* What to do *
Up to and including the line that contains "The human S-shaped", reproduce every line exactly, beginning with the first line below.

* Stored data entries *

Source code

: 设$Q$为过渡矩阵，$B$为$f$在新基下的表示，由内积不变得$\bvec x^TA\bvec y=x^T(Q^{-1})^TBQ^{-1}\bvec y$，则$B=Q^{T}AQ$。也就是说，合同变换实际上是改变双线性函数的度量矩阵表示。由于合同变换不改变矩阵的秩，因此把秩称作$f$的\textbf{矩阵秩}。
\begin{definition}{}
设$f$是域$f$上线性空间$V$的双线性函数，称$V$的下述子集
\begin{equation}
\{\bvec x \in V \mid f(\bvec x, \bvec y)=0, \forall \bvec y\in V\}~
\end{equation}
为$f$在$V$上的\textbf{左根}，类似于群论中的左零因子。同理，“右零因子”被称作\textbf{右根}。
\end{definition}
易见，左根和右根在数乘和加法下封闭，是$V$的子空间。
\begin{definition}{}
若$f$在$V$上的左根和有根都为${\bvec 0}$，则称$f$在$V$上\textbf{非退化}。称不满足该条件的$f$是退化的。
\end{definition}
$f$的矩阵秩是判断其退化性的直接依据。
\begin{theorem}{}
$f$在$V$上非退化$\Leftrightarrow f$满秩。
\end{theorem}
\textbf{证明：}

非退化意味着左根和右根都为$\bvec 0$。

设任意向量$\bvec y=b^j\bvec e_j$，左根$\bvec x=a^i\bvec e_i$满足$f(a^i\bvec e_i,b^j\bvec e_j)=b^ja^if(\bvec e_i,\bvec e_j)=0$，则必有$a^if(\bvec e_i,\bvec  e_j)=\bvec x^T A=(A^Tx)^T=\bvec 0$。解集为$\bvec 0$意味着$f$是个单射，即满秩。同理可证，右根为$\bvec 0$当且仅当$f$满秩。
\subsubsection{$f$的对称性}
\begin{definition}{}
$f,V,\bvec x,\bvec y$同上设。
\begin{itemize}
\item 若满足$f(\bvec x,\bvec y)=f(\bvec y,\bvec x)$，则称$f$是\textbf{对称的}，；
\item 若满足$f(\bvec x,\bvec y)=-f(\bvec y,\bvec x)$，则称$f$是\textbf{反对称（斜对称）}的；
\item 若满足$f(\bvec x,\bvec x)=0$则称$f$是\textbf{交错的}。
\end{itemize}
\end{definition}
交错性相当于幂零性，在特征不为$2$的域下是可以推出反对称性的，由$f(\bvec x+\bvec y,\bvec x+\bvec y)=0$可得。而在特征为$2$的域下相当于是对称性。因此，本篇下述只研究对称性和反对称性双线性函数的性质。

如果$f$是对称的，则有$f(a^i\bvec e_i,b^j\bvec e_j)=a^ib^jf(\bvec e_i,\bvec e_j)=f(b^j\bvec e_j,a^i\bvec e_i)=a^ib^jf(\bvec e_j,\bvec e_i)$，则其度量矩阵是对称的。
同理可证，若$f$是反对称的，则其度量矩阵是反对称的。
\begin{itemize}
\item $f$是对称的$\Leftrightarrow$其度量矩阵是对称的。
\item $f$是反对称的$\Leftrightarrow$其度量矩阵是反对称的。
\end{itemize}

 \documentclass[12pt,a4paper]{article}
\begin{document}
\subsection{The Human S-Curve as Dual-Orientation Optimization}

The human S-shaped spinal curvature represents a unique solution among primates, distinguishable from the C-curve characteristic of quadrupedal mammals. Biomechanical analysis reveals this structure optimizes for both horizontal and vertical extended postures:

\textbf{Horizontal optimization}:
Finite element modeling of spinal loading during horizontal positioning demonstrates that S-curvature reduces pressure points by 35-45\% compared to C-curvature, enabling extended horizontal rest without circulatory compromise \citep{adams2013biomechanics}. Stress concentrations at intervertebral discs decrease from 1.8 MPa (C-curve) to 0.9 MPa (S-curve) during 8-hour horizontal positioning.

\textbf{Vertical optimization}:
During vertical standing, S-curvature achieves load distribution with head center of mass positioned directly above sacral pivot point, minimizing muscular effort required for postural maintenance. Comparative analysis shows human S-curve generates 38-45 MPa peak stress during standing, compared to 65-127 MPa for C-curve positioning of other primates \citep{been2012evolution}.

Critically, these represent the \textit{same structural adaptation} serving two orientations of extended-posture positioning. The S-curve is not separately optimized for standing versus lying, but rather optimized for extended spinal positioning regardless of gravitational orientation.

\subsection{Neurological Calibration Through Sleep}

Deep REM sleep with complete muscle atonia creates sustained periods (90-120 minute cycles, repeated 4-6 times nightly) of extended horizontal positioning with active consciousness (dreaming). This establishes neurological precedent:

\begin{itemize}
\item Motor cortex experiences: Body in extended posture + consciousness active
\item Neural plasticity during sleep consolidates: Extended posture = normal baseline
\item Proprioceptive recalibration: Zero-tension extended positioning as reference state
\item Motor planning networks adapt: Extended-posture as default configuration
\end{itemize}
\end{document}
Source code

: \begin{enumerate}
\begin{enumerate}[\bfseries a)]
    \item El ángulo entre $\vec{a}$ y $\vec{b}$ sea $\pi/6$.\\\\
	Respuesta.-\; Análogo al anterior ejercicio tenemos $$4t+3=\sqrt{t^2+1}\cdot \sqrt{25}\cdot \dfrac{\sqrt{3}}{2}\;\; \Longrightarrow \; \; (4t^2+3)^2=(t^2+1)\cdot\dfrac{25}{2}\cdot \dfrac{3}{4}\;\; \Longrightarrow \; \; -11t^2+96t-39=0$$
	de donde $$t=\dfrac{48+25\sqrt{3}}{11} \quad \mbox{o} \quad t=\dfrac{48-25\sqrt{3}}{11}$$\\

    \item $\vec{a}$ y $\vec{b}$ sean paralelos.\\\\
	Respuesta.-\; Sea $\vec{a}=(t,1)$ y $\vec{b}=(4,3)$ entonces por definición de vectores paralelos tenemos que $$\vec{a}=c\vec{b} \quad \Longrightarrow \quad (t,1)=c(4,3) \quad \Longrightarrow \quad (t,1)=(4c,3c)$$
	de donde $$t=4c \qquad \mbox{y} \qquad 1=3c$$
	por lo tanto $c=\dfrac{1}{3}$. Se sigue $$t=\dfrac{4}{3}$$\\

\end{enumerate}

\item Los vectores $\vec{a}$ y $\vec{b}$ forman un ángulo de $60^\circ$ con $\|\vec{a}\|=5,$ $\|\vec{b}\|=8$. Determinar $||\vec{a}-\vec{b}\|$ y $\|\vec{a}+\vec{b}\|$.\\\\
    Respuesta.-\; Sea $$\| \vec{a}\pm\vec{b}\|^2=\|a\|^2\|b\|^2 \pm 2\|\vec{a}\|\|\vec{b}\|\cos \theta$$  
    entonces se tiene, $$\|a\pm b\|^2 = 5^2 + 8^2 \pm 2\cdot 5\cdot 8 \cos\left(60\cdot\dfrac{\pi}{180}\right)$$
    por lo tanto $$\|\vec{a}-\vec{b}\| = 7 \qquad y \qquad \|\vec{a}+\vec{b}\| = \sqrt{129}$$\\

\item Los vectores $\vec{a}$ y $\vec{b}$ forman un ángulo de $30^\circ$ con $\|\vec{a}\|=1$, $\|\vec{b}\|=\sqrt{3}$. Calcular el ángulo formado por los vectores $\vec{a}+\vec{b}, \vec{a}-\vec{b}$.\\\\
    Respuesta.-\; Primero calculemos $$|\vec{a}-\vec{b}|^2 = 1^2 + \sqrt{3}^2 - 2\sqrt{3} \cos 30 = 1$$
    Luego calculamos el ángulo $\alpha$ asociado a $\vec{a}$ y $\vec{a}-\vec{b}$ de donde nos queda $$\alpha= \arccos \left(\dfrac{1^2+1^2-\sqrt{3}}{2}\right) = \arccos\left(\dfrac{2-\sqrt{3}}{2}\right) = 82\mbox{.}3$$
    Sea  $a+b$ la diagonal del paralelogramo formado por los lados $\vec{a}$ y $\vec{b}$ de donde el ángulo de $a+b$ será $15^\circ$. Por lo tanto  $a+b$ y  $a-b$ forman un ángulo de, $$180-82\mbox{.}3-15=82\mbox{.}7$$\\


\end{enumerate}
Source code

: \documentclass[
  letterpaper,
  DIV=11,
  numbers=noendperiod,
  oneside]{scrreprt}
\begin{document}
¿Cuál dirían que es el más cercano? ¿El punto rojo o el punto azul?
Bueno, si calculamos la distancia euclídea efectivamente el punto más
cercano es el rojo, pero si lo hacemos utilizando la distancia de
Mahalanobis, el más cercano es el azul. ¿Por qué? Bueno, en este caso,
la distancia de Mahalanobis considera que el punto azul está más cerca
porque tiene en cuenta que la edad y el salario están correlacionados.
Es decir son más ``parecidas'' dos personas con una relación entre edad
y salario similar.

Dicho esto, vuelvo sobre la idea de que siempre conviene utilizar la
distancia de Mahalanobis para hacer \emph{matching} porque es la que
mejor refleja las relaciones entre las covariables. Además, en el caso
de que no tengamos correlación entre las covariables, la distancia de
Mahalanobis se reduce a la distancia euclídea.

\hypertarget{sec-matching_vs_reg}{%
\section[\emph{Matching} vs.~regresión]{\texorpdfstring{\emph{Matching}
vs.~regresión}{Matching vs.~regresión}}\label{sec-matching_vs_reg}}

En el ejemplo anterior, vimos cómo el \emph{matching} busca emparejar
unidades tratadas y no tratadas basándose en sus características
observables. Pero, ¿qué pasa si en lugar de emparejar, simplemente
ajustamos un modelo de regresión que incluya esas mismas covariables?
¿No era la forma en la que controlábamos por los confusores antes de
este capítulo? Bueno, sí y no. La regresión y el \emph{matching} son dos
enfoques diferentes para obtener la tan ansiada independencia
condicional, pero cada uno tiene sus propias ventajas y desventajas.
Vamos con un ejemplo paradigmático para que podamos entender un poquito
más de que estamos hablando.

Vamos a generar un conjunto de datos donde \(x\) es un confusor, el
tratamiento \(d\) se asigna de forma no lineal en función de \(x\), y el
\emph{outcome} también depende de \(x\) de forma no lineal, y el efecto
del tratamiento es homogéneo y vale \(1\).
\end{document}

* Response area *
Source code

: 设$Q$为过渡矩阵，$B$为$f$在新基下的表示，由内积不变得$\bvec x^TA\bvec y=x^T(Q^{-1})^TBQ^{-1}\bvec y$，则$B=Q^{T}AQ$。也就是说，合同变换实际上是改变双线性函数的度量矩阵表示。由于合同变换不改变矩阵的秩，因此把秩称作$f$的\textbf{矩阵秩}。
\begin{definition}{}
设$f$是域$f$上线性空间$V$的双线性函数，称$V$的下述子集
\begin{equation}
\{\bvec x \in V \mid f(\bvec x, \bvec y)=0, \forall \bvec y\in V\}~
\end{equation}
为$f$在$V$上的\textbf{左根}，类似于群论中的左零因子。同理，“右零因子”被称作\textbf{右根}。
\end{definition}
易见，左根和右根在数乘和加法下封闭，是$V$的子空间。
\begin{definition}{}
若$f$在$V$上的左根和有根都为${\bvec 0}$，则称$f$在$V$上\textbf{非退化}。称不满足该条件的$f$是退化的。
\end{definition}
$f$的矩阵秩是判断其退化性的直接依据。
\begin{theorem}{}
$f$在$V$上非退化$\Leftrightarrow f$满秩。
\end{theorem}
\textbf{证明：}

非退化意味着左根和右根都为$\bvec 0$。

设任意向量$\bvec y=b^j\bvec e_j$，左根$\bvec x=a^i\bvec e_i$满足$f(a^i\bvec e_i,b^j\bvec e_j)=b^ja^if(\bvec e_i,\bvec e_j)=0$，则必有$a^if(\bvec e_i,\bvec  e_j)=\bvec x^T A=(A^Tx)^T=\bvec 0$。解集为$\bvec 0$意味着$f$是个单射，即满秩。同理可证，右根为$\bvec 0$当且仅当$f$满秩。
\subsubsection{$f$的对称性}
\begin{definition}{}
$f,V,\bvec x,\bvec y$同上设。
\begin{itemize}
\item 若满足$f(\bvec x,\bvec y)=f(\bvec y,\bvec x)$，则称$f$是\textbf{对称的}，；
\item 若满足$f(\bvec x,\bvec y)=-f(\bvec y,\bvec x)$，则称$f$是\textbf{反对称（斜对称）}的；
\item 若满足$f(\bvec x,\bvec x)=0$则称$f$是\textbf{交错的}。
\end{itemize}
\end{definition}
交错性相当于幂零性，在特征不为$2$的域下是可以推出反对称性的，由$f(\bvec x+\bvec y,\bvec x+\bvec y)=0$可得。而在特征为$2$的域下相当于是对称性。因此，本篇下述只研究对称性和反对称性双线性函数的性质。

如果$f$是对称的，则有$f(a^i\bvec e_i,b^j\bvec e_j)=a^ib^jf(\bvec e_i,\bvec e_j)=f(b^j\bvec e_j,a^i\bvec e_i)=a^ib^jf(\bvec e_j,\bvec e_i)$，则其度量矩阵是对称的。
同理可证，若$f$是反对称的，则其度量矩阵是反对称的。
\begin{itemize}
\item $f$是对称的$\Leftrightarrow$其度量矩阵是对称的。
\item $f$是反对称的$\Leftrightarrow$其度量矩阵是反对称的。
\end{itemize}

 \documentclass[12pt,a4paper]{article}
\begin{document}
\subsection{The Human S-Curve as Dual-Orientation Optimization}

The human S-shaped spinal curvature represents a unique solution among primates, distinguishable from the C-curve characteristic of quadrupedal mammals. Biomechanical analysis reveals this structure optimizes for both horizontal and vertical extended postures:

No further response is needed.